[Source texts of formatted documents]

....

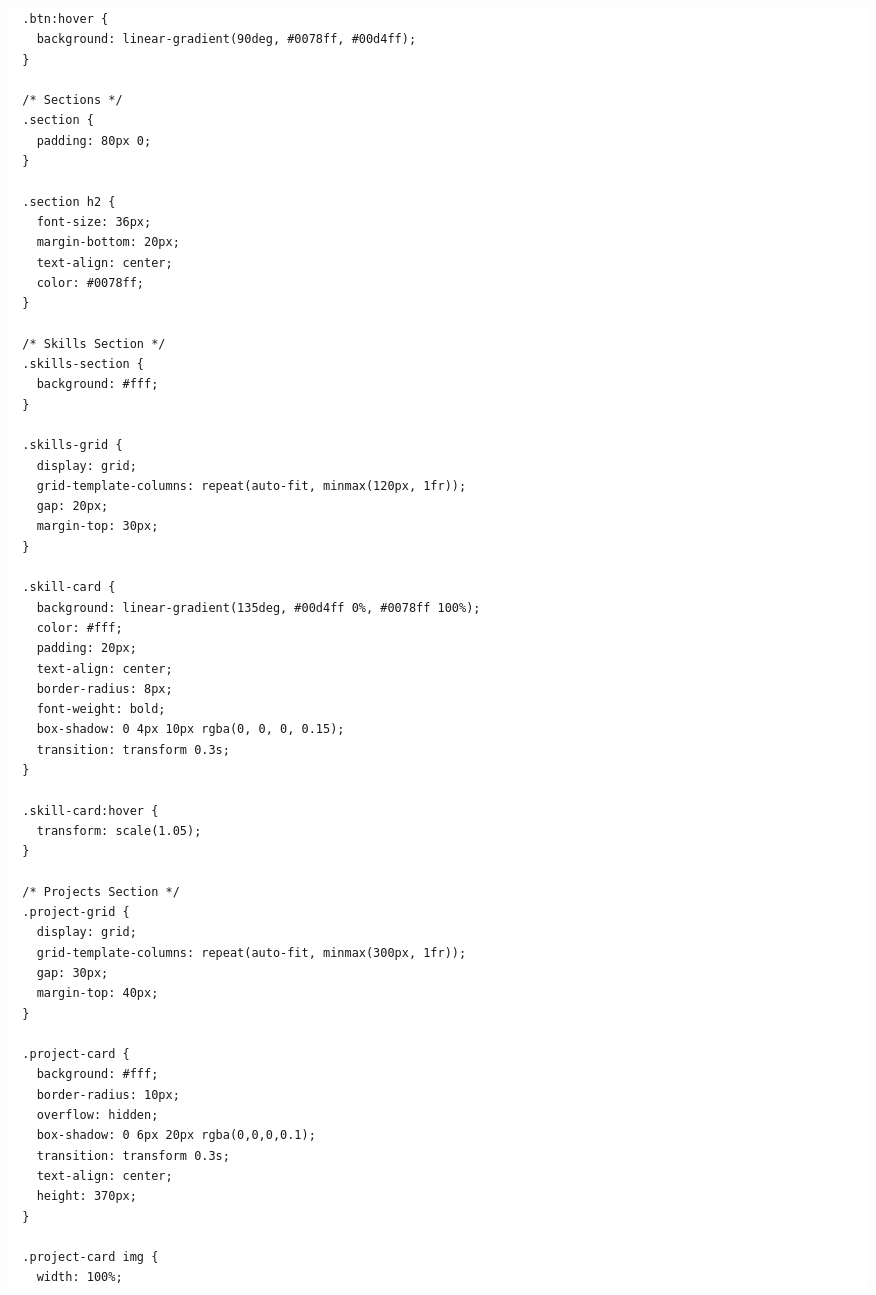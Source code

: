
 ```
  .btn:hover {
    background: linear-gradient(90deg, #0078ff, #00d4ff);
  }
  
  /* Sections */
  .section {
    padding: 80px 0;
  }
  
  .section h2 {
    font-size: 36px;
    margin-bottom: 20px;
    text-align: center;
    color: #0078ff;
  }
  
  /* Skills Section */
  .skills-section {
    background: #fff;
  }
  
  .skills-grid {
    display: grid;
    grid-template-columns: repeat(auto-fit, minmax(120px, 1fr));
    gap: 20px;
    margin-top: 30px;
  }
  
  .skill-card {
    background: linear-gradient(135deg, #00d4ff 0%, #0078ff 100%);
    color: #fff;
    padding: 20px;
    text-align: center;
    border-radius: 8px;
    font-weight: bold;
    box-shadow: 0 4px 10px rgba(0, 0, 0, 0.15);
    transition: transform 0.3s;
  }
  
  .skill-card:hover {
    transform: scale(1.05);
  }
  
  /* Projects Section */
  .project-grid {
    display: grid;
    grid-template-columns: repeat(auto-fit, minmax(300px, 1fr));
    gap: 30px;
    margin-top: 40px;
  }
  
  .project-card {
    background: #fff;
    border-radius: 10px;
    overflow: hidden;
    box-shadow: 0 6px 20px rgba(0,0,0,0.1);
    transition: transform 0.3s;
    text-align: center;
    height: 370px;
  }
  
  .project-card img {
    width: 100%;
```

....

◆ YOUR OBJECTIVE:
Copy each line above holding "repeat".

◆ SOLVED PROBLEM:
    grid-template-columns: repeat(auto-fit, minmax(120px, 1fr));
    grid-template-columns: repeat(auto-fit, minmax(300px, 1fr));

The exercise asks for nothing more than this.